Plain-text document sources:

---*---

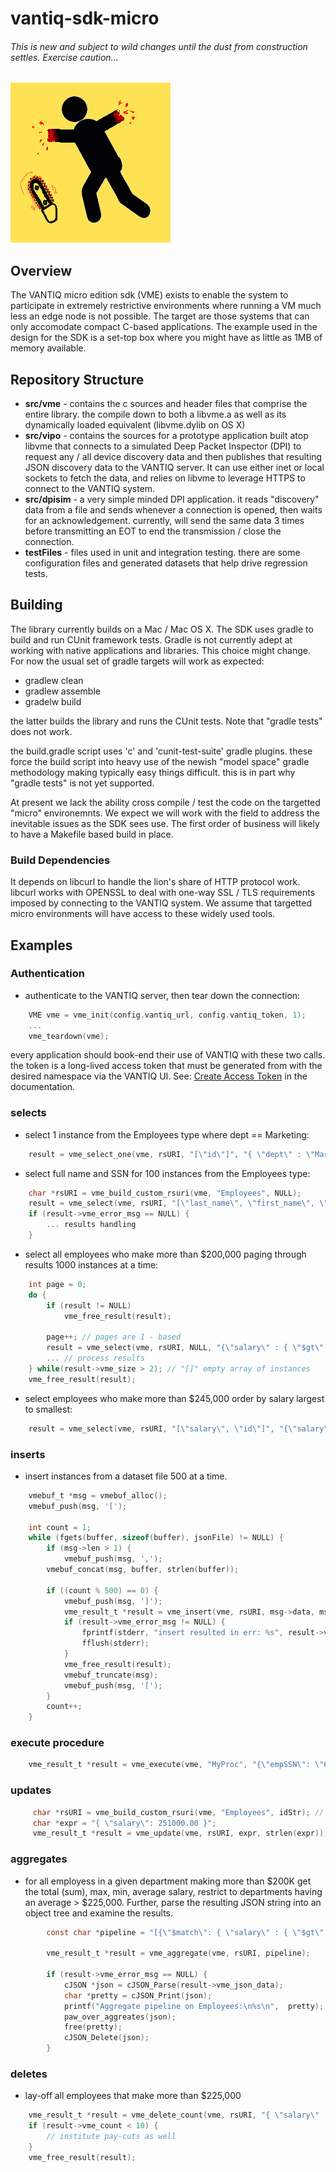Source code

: # vantiq-sdk-micro

###### This is new and subject to wild changes until the dust from construction settles. Exercise caution...
![Image of Construction](Under_construction.gif)

## Overview

The VANTIQ micro edition sdk (VME) exists to enable the system to participate in extremely restrictive environments 
where running a VM much less an edge node is not possible. The target are those systems that can only accomodate compact
C-based applications. The example used in the design for the SDK is a set-top box where you might have as little as 1MB
of memory available.

## Repository Structure

* **src/vme** - contains the c sources and header files that comprise the entire library. the compile down to both a
libvme.a as well as its dynamically loaded equivalent (libvme.dylib on OS X)
* **src/vipo** - contains the sources for a prototype application built atop libvme that connects to a simulated Deep
Packet Inspector (DPI) to request any / all device discovery data and then publishes that resulting JSON discovery data
to the VANTIQ server. It can use either inet or local sockets to fetch the data, and relies on libvme to leverage HTTPS
to connect to the VANTIQ system.
* **src/dpisim** - a very simple minded DPI application. it reads "discovery" data from a file and sends whenever a
connection is opened, then waits for an acknowledgement. currently, will send the same data 3 times before transmitting
an EOT to end the transmission / close the connection.
* **testFiles** - files used in unit and integration testing. there are some configuration files and generated datasets
that help drive regression tests.

## Building

The library currently builds on a Mac / Mac OS X. The SDK uses gradle to build and run CUnit framework tests. Gradle is
not currently adept at working with native applications and libraries. This choice might change. For now the usual set
of gradle targets will work as expected:
* gradlew clean
* gradlew assemble
* gradelw build

the latter builds the library and runs the CUnit tests. Note that "gradle tests" does not work.

the build.gradle script uses 'c' and 'cunit-test-suite' gradle
plugins. these force the build script into heavy use of the newish "model space" gradle methodology making typically
easy things difficult. this is in part why "gradle tests" is not yet supported.

At present we lack the ability cross compile / test the code on the
targetted "micro" environemnts. We expect we will work with the field to address the inevitable issues as the SDK sees
use. The first order of business will likely to have a Makefile based build in place.

### Build Dependencies 

It depends on libcurl to handle the lion's share of HTTP protocol work. libcurl works with OPENSSL to deal with one-way
SSL / TLS requirements imposed by connecting to the VANTIQ system. We assume that targetted micro environments will have 
access to these widely used tools.

## Examples

### Authentication
* authenticate to the VANTIQ server, then tear down the connection:
```c
    VME vme = vme_init(config.vantiq_url, config.vantiq_token, 1);
    ...
    vme_teardown(vme);
```

every application should book-end their use of VANTIQ with these two calls. the token is a long-lived access token that
must be generated from with the desired namespace via the VANTIQ UI. See: [Create Access Token](https://dev.vantiq.com/docs/system/resourceguide/index.html#create-access-token)
in the documentation.

### selects
* select 1 instance from the Employees type where dept == Marketing:
```c
    result = vme_select_one(vme, rsURI, "[\"id\"]", "{ \"dept\" : \"Marketing\"}");
```
* select full name and SSN for 100 instances from the Employees type:
```c
    char *rsURI = vme_build_custom_rsuri(vme, "Employees", NULL);
    result = vme_select(vme, rsURI, "[\"last_name\", \"first_name\", \"ssn\"]", NULL, NULL, 0, 100);`
    if (result->vme_error_msg == NULL) {
        ... results handling
    }
```
* select all employees who make more than $200,000 paging through results 1000 instances at a time:
```c
    int page = 0;
    do {
        if (result != NULL)
            vme_free_result(result);

        page++; // pages are 1 - based
        result = vme_select(vme, rsURI, NULL, "{\"salary\" : { \"$gt\" : 200000.0}}", NULL, page, 1000);
        ... // process results
    } while(result->vme_size > 2); // "[]" empty array of instances
    vme_free_result(result);
```
* select employees who make more than $245,000 order by salary largest to smallest:
```c
    result = vme_select(vme, rsURI, "[\"salary\", \"id\"]", "{\"salary\" : {\"$gt\":245000.0}}", "{\"salary\":-1}", 0, 0);
```
### inserts
* insert instances from a dataset file 500 at a time.
```c
    vmebuf_t *msg = vmebuf_alloc();
    vmebuf_push(msg, '[');

    int count = 1;
    while (fgets(buffer, sizeof(buffer), jsonFile) != NULL) {
        if (msg->len > 1) {
            vmebuf_push(msg, ',');
        vmebuf_concat(msg, buffer, strlen(buffer));

        if ((count % 500) == 0) {
            vmebuf_push(msg, ']');
            vme_result_t *result = vme_insert(vme, rsURI, msg->data, msg->len);
            if (result->vme_error_msg != NULL) {
                fprintf(stderr, "insert resulted in err: %s", result->vme_error_msg);
                fflush(stderr);
            }
            vme_free_result(result);
            vmebuf_truncate(msg);
            vmebuf_push(msg, '[');
        }
        count++;
    }
```
### execute procedure
```c
    vme_result_t *result = vme_execute(vme, "MyProc", "{\"empSSN\": \"655-71-9041\", \"newSalary\": 500000.00}");
```

### updates
```c
     char *rsURI = vme_build_custom_rsuri(vme, "Employees", idStr); // <--- must specify instance ID
     char *expr = "{ \"salary\": 251000.00 }";
     vme_result_t *result = vme_update(vme, rsURI, expr, strlen(expr));
```
### aggregates
* for all employess in a given department making more than $200K get the total (sum), max, min, average salary, restrict to departments having an average > $225,000. Further, parse the resulting JSON string into an object tree and examine the results.
```c
        const char *pipeline = "[{\"$match\": { \"salary\" : { \"$gt\" : 200000.0} }}, { \"$group\": { \"_id\": \"$dept\", \"total\": { \"$sum\": \"$salary\"}, \"average\": { \"$avg\" : \"$salary\" }, \"max\": { \"$max\" : \"$salary\" }, \"min\": { \"$min\" : \"$salary\" }}}, { \"$match\": { \"average\": { \"$gte\": 225000.0 }}} ]";

        vme_result_t *result = vme_aggregate(vme, rsURI, pipeline);

        if (result->vme_error_msg == NULL) {
            cJSON *json = cJSON_Parse(result->vme_json_data);
            char *pretty = cJSON_Print(json);
            printf("Aggregate pipeline on Employees:\n%s\n",  pretty);
            paw_over_aggreates(json);
            free(pretty);
            cJSON_Delete(json);
        }
```
### deletes
* lay-off all employees that make more than $225,000
```c
    vme_result_t *result = vme_delete_count(vme, rsURI, "{ \"salary\" : { \"$gt\": 225000.0 }}");
    if (result->vme_count < 10) {
        // institute pay-cuts as well
    }
    vme_free_result(result);
```
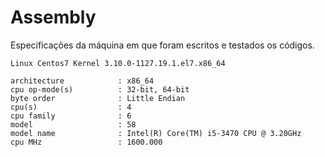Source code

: # Assembly

Especificações da máquina em que foram escritos e testados os códigos.

```
Linux Centos7 Kernel 3.10.0-1127.19.1.el7.x86_64

architecture            : x86_64
cpu op-mode(s)          : 32-bit, 64-bit
byte order              : Little Endian
cpu(s)                  : 4
cpu family              : 6
model                   : 58
model name              : Intel(R) Core(TM) i5-3470 CPU @ 3.20GHz
cpu MHz                 : 1600.000
```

---*---

TASK: Drop the pictures; repeat each entry above exactly.

SOLUTION TO THE PROBLEM:
Source code

: # vantiq-sdk-micro

###### This is new and subject to wild changes until the dust from construction settles. Exercise caution...
![Image of Construction](Under_construction.gif)

## Overview

The VANTIQ micro edition sdk (VME) exists to enable the system to participate in extremely restrictive environments 
where running a VM much less an edge node is not possible. The target are those systems that can only accomodate compact
C-based applications. The example used in the design for the SDK is a set-top box where you might have as little as 1MB
of memory available.

## Repository Structure

* **src/vme** - contains the c sources and header files that comprise the entire library. the compile down to both a
libvme.a as well as its dynamically loaded equivalent (libvme.dylib on OS X)
* **src/vipo** - contains the sources for a prototype application built atop libvme that connects to a simulated Deep
Packet Inspector (DPI) to request any / all device discovery data and then publishes that resulting JSON discovery data
to the VANTIQ server. It can use either inet or local sockets to fetch the data, and relies on libvme to leverage HTTPS
to connect to the VANTIQ system.
* **src/dpisim** - a very simple minded DPI application. it reads "discovery" data from a file and sends whenever a
connection is opened, then waits for an acknowledgement. currently, will send the same data 3 times before transmitting
an EOT to end the transmission / close the connection.
* **testFiles** - files used in unit and integration testing. there are some configuration files and generated datasets
that help drive regression tests.

## Building

The library currently builds on a Mac / Mac OS X. The SDK uses gradle to build and run CUnit framework tests. Gradle is
not currently adept at working with native applications and libraries. This choice might change. For now the usual set
of gradle targets will work as expected:
* gradlew clean
* gradlew assemble
* gradelw build

the latter builds the library and runs the CUnit tests. Note that "gradle tests" does not work.

the build.gradle script uses 'c' and 'cunit-test-suite' gradle
plugins. these force the build script into heavy use of the newish "model space" gradle methodology making typically
easy things difficult. this is in part why "gradle tests" is not yet supported.

At present we lack the ability cross compile / test the code on the
targetted "micro" environemnts. We expect we will work with the field to address the inevitable issues as the SDK sees
use. The first order of business will likely to have a Makefile based build in place.

### Build Dependencies 

It depends on libcurl to handle the lion's share of HTTP protocol work. libcurl works with OPENSSL to deal with one-way
SSL / TLS requirements imposed by connecting to the VANTIQ system. We assume that targetted micro environments will have 
access to these widely used tools.

## Examples

### Authentication
* authenticate to the VANTIQ server, then tear down the connection:
```c
    VME vme = vme_init(config.vantiq_url, config.vantiq_token, 1);
    ...
    vme_teardown(vme);
```

every application should book-end their use of VANTIQ with these two calls. the token is a long-lived access token that
must be generated from with the desired namespace via the VANTIQ UI. See: [Create Access Token](https://dev.vantiq.com/docs/system/resourceguide/index.html#create-access-token)
in the documentation.

### selects
* select 1 instance from the Employees type where dept == Marketing:
```c
    result = vme_select_one(vme, rsURI, "[\"id\"]", "{ \"dept\" : \"Marketing\"}");
```
* select full name and SSN for 100 instances from the Employees type:
```c
    char *rsURI = vme_build_custom_rsuri(vme, "Employees", NULL);
    result = vme_select(vme, rsURI, "[\"last_name\", \"first_name\", \"ssn\"]", NULL, NULL, 0, 100);`
    if (result->vme_error_msg == NULL) {
        ... results handling
    }
```
* select all employees who make more than $200,000 paging through results 1000 instances at a time:
```c
    int page = 0;
    do {
        if (result != NULL)
            vme_free_result(result);

        page++; // pages are 1 - based
        result = vme_select(vme, rsURI, NULL, "{\"salary\" : { \"$gt\" : 200000.0}}", NULL, page, 1000);
        ... // process results
    } while(result->vme_size > 2); // "[]" empty array of instances
    vme_free_result(result);
```
* select employees who make more than $245,000 order by salary largest to smallest:
```c
    result = vme_select(vme, rsURI, "[\"salary\", \"id\"]", "{\"salary\" : {\"$gt\":245000.0}}", "{\"salary\":-1}", 0, 0);
```
### inserts
* insert instances from a dataset file 500 at a time.
```c
    vmebuf_t *msg = vmebuf_alloc();
    vmebuf_push(msg, '[');

    int count = 1;
    while (fgets(buffer, sizeof(buffer), jsonFile) != NULL) {
        if (msg->len > 1) {
            vmebuf_push(msg, ',');
        vmebuf_concat(msg, buffer, strlen(buffer));

        if ((count % 500) == 0) {
            vmebuf_push(msg, ']');
            vme_result_t *result = vme_insert(vme, rsURI, msg->data, msg->len);
            if (result->vme_error_msg != NULL) {
                fprintf(stderr, "insert resulted in err: %s", result->vme_error_msg);
                fflush(stderr);
            }
            vme_free_result(result);
            vmebuf_truncate(msg);
            vmebuf_push(msg, '[');
        }
        count++;
    }
```
### execute procedure
```c
    vme_result_t *result = vme_execute(vme, "MyProc", "{\"empSSN\": \"655-71-9041\", \"newSalary\": 500000.00}");
```

### updates
```c
     char *rsURI = vme_build_custom_rsuri(vme, "Employees", idStr); // <--- must specify instance ID
     char *expr = "{ \"salary\": 251000.00 }";
     vme_result_t *result = vme_update(vme, rsURI, expr, strlen(expr));
```
### aggregates
* for all employess in a given department making more than $200K get the total (sum), max, min, average salary, restrict to departments having an average > $225,000. Further, parse the resulting JSON string into an object tree and examine the results.
```c
        const char *pipeline = "[{\"$match\": { \"salary\" : { \"$gt\" : 200000.0} }}, { \"$group\": { \"_id\": \"$dept\", \"total\": { \"$sum\": \"$salary\"}, \"average\": { \"$avg\" : \"$salary\" }, \"max\": { \"$max\" : \"$salary\" }, \"min\": { \"$min\" : \"$salary\" }}}, { \"$match\": { \"average\": { \"$gte\": 225000.0 }}} ]";

        vme_result_t *result = vme_aggregate(vme, rsURI, pipeline);

        if (result->vme_error_msg == NULL) {
            cJSON *json = cJSON_Parse(result->vme_json_data);
            char *pretty = cJSON_Print(json);
            printf("Aggregate pipeline on Employees:\n%s\n",  pretty);
            paw_over_aggreates(json);
            free(pretty);
            cJSON_Delete(json);
        }
```
### deletes
* lay-off all employees that make more than $225,000
```c
    vme_result_t *result = vme_delete_count(vme, rsURI, "{ \"salary\" : { \"$gt\": 225000.0 }}");
    if (result->vme_count < 10) {
        // institute pay-cuts as well
    }
    vme_free_result(result);
```
Source code

: # Assembly

Especificações da máquina em que foram escritos e testados os códigos.

```
Linux Centos7 Kernel 3.10.0-1127.19.1.el7.x86_64

architecture            : x86_64
cpu op-mode(s)          : 32-bit, 64-bit
byte order              : Little Endian
cpu(s)                  : 4
cpu family              : 6
model                   : 58
model name              : Intel(R) Core(TM) i5-3470 CPU @ 3.20GHz
cpu MHz                 : 1600.000
```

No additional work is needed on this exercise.